More than 1.7 million Medicare beneficiaries call Michigan home, and their community pharmacists strongly support new bipartisan legislation that would give them more convenient access to prescription drugs and discounted co-pays.
Since the 2006 start of the Medicare prescription drug benefit, Congress and Medicare officials have periodically made enhancements to improve the program or address unintended consequences.
Now is the time for such action.
For no good reason, Medicare seniors are currently restricted by insurance middlemen in where they can access discounted co-pays for medication. So patients face the unwelcome choice of paying more to stick with a pharmacist they know and trust, or to switch pharmacies.
This is particularly challenging in rural areas where patients may have to travel 20 miles or more to access discounted or “preferred” co-pays. Even in urban and suburban communities, longer distances can be a challenge for seniors without reliable transportation, especially in winter months.
Many Michigan-owned community pharmacies and other pharmacy providers are willing to accept the drug plans’ terms and conditions required of “preferred” pharmacies. But insurance companies still lock them out, and patient choice suffers.
Essentially, the middlemen, together with their designated “preferred” pharmacies, are denying patients a meaningful choice and limiting competition from rival pharmacies.
New bipartisan legislation would alleviate this problem by giving seniors in medically underserved areas a greater ability to obtain prescription drugs at discounted co-pays at their pharmacy of choice, while also allowing Michigan-owned, small business pharmacies a better chance to compete. H.R. 4577, the Ensuring Seniors Access to Local Pharmacies Act, was introduced by U.S. Reps. Morgan Griffith, R-Va., and Peter Welch, D-Vt., and now has 58 cosponsors. It would let more pharmacies offer “preferred” co-pays so long as those pharmacies are willing to accept the drug plan’s terms and conditions.
Leading consumer groups support H.R. 4577, including Consumers Union, Medicare Rights Center, National Grange and the National Rural Health Association. Moreover, federal Medicare officials support allowing any pharmacies willing to meet drug plans’ terms and conditions to serve as “preferred” pharmacies because it is "the best way to encourage price competition and lower costs” in the Medicare drug benefit.
Indeed, expanding seniors’ access to medication in this way can help them stick with their prescribed drugs and avoid more expensive and invasive health care services.

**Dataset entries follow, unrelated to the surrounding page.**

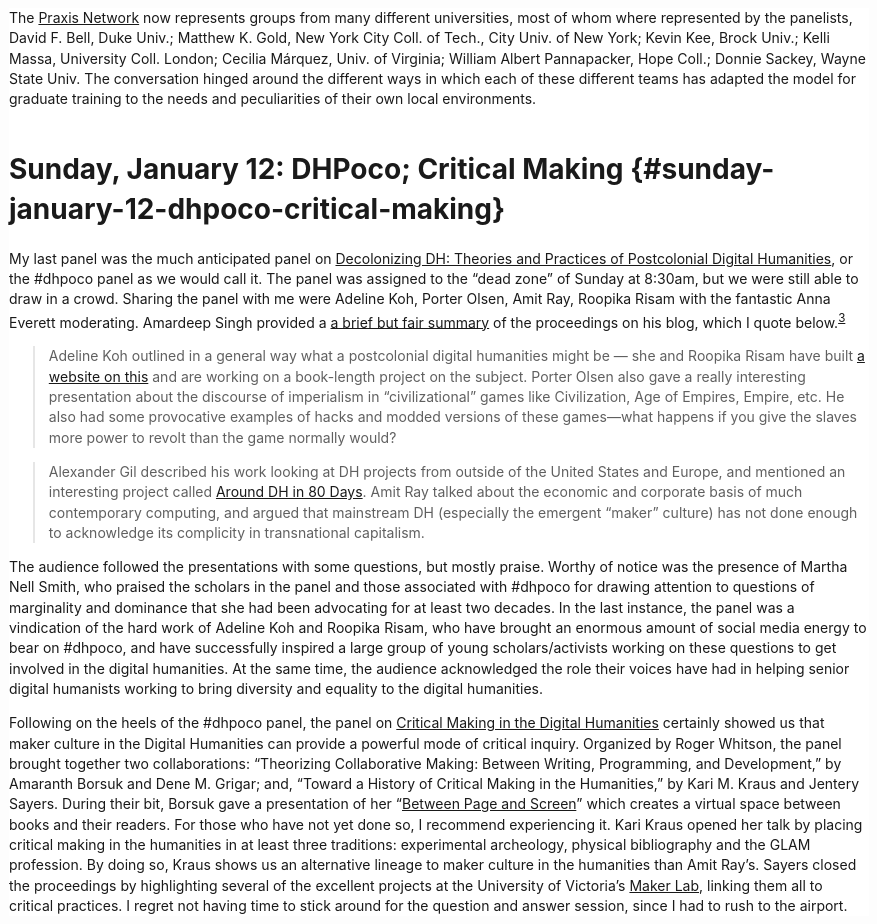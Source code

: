 The [Praxis Network][14] now represents groups from many different universities, most of whom where represented by the panelists, David F. Bell, Duke Univ.; Matthew K. Gold, New York City Coll. of Tech., City Univ. of New York; Kevin Kee, Brock Univ.; Kelli Massa, University Coll. London; Cecilia Márquez, Univ. of Virginia; William Albert Pannapacker, Hope Coll.; Donnie Sackey, Wayne State Univ. The conversation hinged around the different ways in which each of these different teams has adapted the model for graduate training to the needs and peculiarities of their own local environments.

# Sunday, January 12: DHPoco; Critical Making {#sunday-january-12-dhpoco-critical-making}

My last panel was the much anticipated panel on [Decolonizing DH: Theories and Practices of Postcolonial Digital Humanities][15], or the #dhpoco panel as we would call it. The panel was assigned to the &#8220;dead zone&#8221; of Sunday at 8:30am, but we were still able to draw in a crowd. Sharing the panel with me were Adeline Koh, Porter Olsen, Amit Ray, Roopika Risam with the fantastic Anna Everett moderating. Amardeep Singh provided a [a brief but fair summary][16] of the proceedings on his blog, which I quote below.<sup><a class="footnoteRef" id="fnref3" href="#fn3">3</a></sup>

> Adeline Koh outlined in a general way what a postcolonial digital humanities might be &#8212; she and Roopika Risam have built [a website on this][17] and are working on a book-length project on the subject. Porter Olsen also gave a really interesting presentation about the discourse of imperialism in &#8220;civilizational&#8221; games like Civilization, Age of Empires, Empire, etc. He also had some provocative examples of hacks and modded versions of these games—what happens if you give the slaves more power to revolt than the game normally would?

> Alexander Gil described his work looking at DH projects from outside of the United States and Europe, and mentioned an interesting project called [Around DH in 80 Days][18]. Amit Ray talked about the economic and corporate basis of much contemporary computing, and argued that mainstream DH (especially the emergent &#8220;maker&#8221; culture) has not done enough to acknowledge its complicity in transnational capitalism.

The audience followed the presentations with some questions, but mostly praise. Worthy of notice was the presence of Martha Nell Smith, who praised the scholars in the panel and those associated with #dhpoco for drawing attention to questions of marginality and dominance that she had been advocating for at least two decades. In the last instance, the panel was a vindication of the hard work of Adeline Koh and Roopika Risam, who have brought an enormous amount of social media energy to bear on #dhpoco, and have successfully inspired a large group of young scholars/activists working on these questions to get involved in the digital humanities. At the same time, the audience acknowledged the role their voices have had in helping senior digital humanists working to bring diversity and equality to the digital humanities.

Following on the heels of the #dhpoco panel, the panel on [Critical Making in the Digital Humanities][19] certainly showed us that maker culture in the Digital Humanities can provide a powerful mode of critical inquiry. Organized by Roger Whitson, the panel brought together two collaborations: &#8220;Theorizing Collaborative Making: Between Writing, Programming, and Development,&#8221; by Amaranth Borsuk and Dene M. Grigar; and, &#8220;Toward a History of Critical Making in the Humanities,&#8221; by Kari M. Kraus and Jentery Sayers. During their bit, Borsuk gave a presentation of her &#8220;[Between Page and Screen][20]&#8221; which creates a virtual space between books and their readers. For those who have not yet done so, I recommend experiencing it. Kari Kraus opened her talk by placing critical making in the humanities in at least three traditions: experimental archeology, physical bibliography and the GLAM profession. By doing so, Kraus shows us an alternative lineage to maker culture in the humanities than Amit Ray&#8217;s. Sayers closed the proceedings by highlighting several of the excellent projects at the University of Victoria&#8217;s [Maker Lab][21], linking them all to critical practices. I regret not having time to stick around for the question and answer session, since I had to rush to the airport.


 [1]: http://mlasubconference.org/who-we-are/
 [2]: http://www.mla.org/conv_listings_detail?prog_id=339&year=2014
 [3]: http://ach.org/
 [4]: http://www.mla.org/conv_listings_detail?prog_id=402&year=2014
 [5]: http://ach.org/2013/12/30/methods-and-more-for-beyond-the-digital-at-mla-2014/
 [6]: http://www.mla.org/conv_listings_detail?prog_id=577&year=2014
 [7]: https://studio.cul.columbia.edu/
 [8]: http://www.developinglibrarian.org/
 [9]: http://evaluatingdigitalscholarship.commons.mla.org/
 [10]: http://www.mla.org/conv_listings_detail?prog_id=599&year=2014
 [11]: http://praxis.scholarslab.org/
 [12]: http://www.scholarslab.org/people/
 [13]: http://prism.scholarslab.org/
 [14]: http://praxis-network.org/
 [15]: http://www.mla.org/conv_listings_detail?prog_id=679&year=2014
 [16]: http://www.electrostani.com/2014/01/mla-2014-notes-and-comments.html
 [17]: http://dhpoco.org/
 [18]: http://www.globaloutlookdh.org/around-dh-in-80-days/
 [19]: http://www.mla.org/conv_listings_detail?prog_id=708&year=2014
 [20]: http://screen.com/epistles
 [21]: http://maker.uvic.ca/
 [22]: http://www.samplereality.com/2013/09/19/digital-humanities-at-mla-2014/
 [23]: http://remoteparticipation.commons.mla.org/2014/01/22/mla-14-a-first-look-iv/
 [24]: http://amandafrench.net/2014/01/14/the-7-best-links-to-digital-poetry-projects-from-mla/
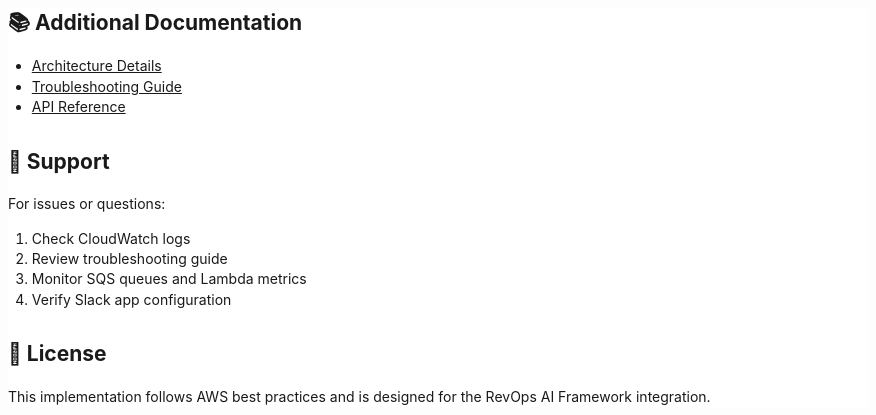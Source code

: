 ## 📚 Additional Documentation

- [Architecture Details](docs/architecture.md)
- [Troubleshooting Guide](docs/troubleshooting.md)
- [API Reference](docs/api-reference.md)

## 🤝 Support

For issues or questions:
1. Check CloudWatch logs
2. Review troubleshooting guide
3. Monitor SQS queues and Lambda metrics
4. Verify Slack app configuration

## 📄 License

This implementation follows AWS best practices and is designed for the RevOps AI Framework integration.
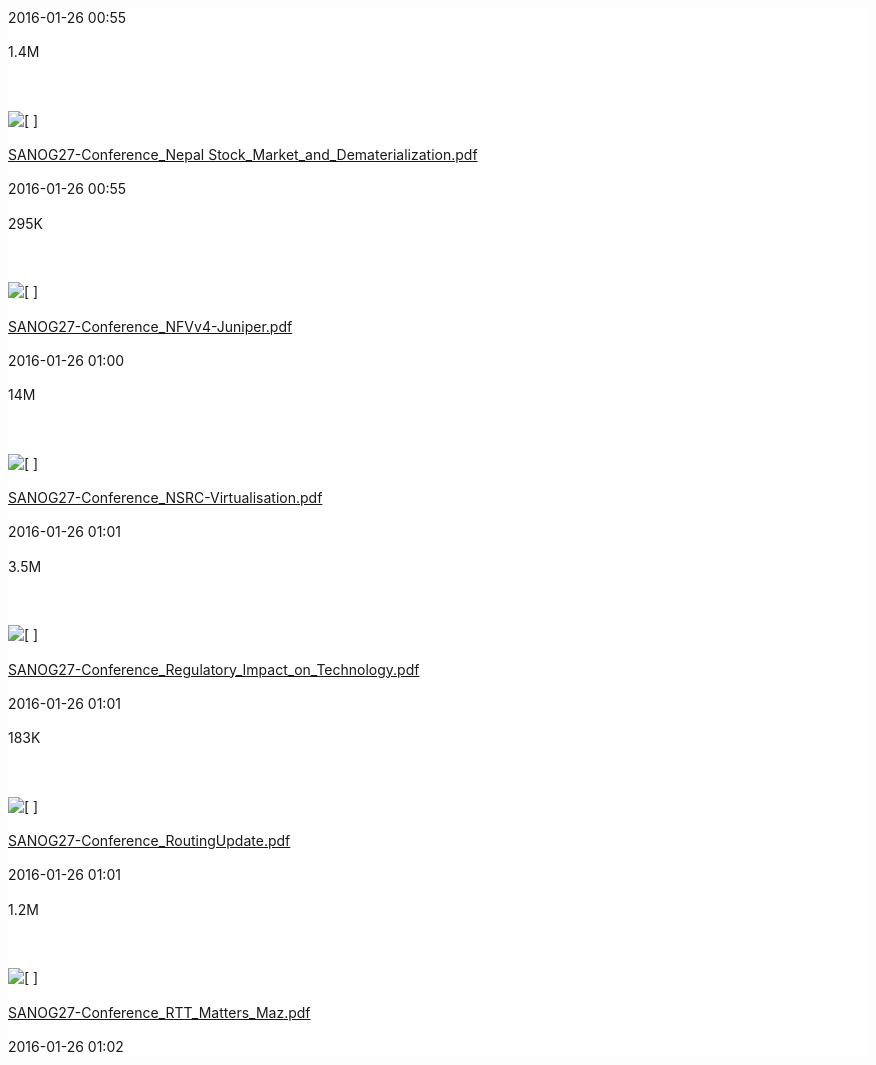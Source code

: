 2016-01-26 00:55

1.4M

 

![\[ \]](../../icons/layout.gif)

[SANOG27-Conference\_Nepal
Stock\_Market\_and\_Dematerialization.pdf](SANOG27-Conference_Nepal%20Stock_Market_and_Dematerialization.pdf)

2016-01-26 00:55

295K

 

![\[ \]](../../icons/layout.gif)

[SANOG27-Conference\_NFVv4-Juniper.pdf](SANOG27-Conference_NFVv4-Juniper.pdf)

2016-01-26 01:00

14M

 

![\[ \]](../../icons/layout.gif)

[SANOG27-Conference\_NSRC-Virtualisation.pdf](SANOG27-Conference_NSRC-Virtualisation.pdf)

2016-01-26 01:01

3.5M

 

![\[ \]](../../icons/layout.gif)

[SANOG27-Conference\_Regulatory\_Impact\_on\_Technology.pdf](SANOG27-Conference_Regulatory_Impact_on_Technology.pdf)

2016-01-26 01:01

183K

 

![\[ \]](../../icons/layout.gif)

[SANOG27-Conference\_RoutingUpdate.pdf](SANOG27-Conference_RoutingUpdate.pdf)

2016-01-26 01:01

1.2M

 

![\[ \]](../../icons/layout.gif)

[SANOG27-Conference\_RTT\_Matters\_Maz.pdf](SANOG27-Conference_RTT_Matters_Maz.pdf)

2016-01-26 01:02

But currently federal legislation is needed in order for that to happen. Michigan pharmacists ask the state’s congressional delegation to cosponsor and support H.R. 4577. In particular, Reps. Fred Upton, John Dingell and Mike Rogers serve on the House Energy and Commerce Committee, which has substantial jurisdiction over the proposal. In addition, Rep. Dave Camp leads the House Ways and Means Committee, and Sen. Debbie Stabenow serves on the Senate Finance Committee. Both of those panels bear Medicare oversight responsibilities along with the Energy and Commerce Committee.
H.R. 4577 is a straightforward proposal to give seniors better access to medications and choice; to keep more health care dollars within the state at Michigan-owned pharmacies; and to let taxpayers enjoy the fruits of more robust competition in Medicare. We believe that is a prescription worth supporting and fighting for today.
Larry Wagenknecht is CEO of the Michigan Pharmacists Association, and Douglas Hoey is CEO of the National Community Pharmacists Association.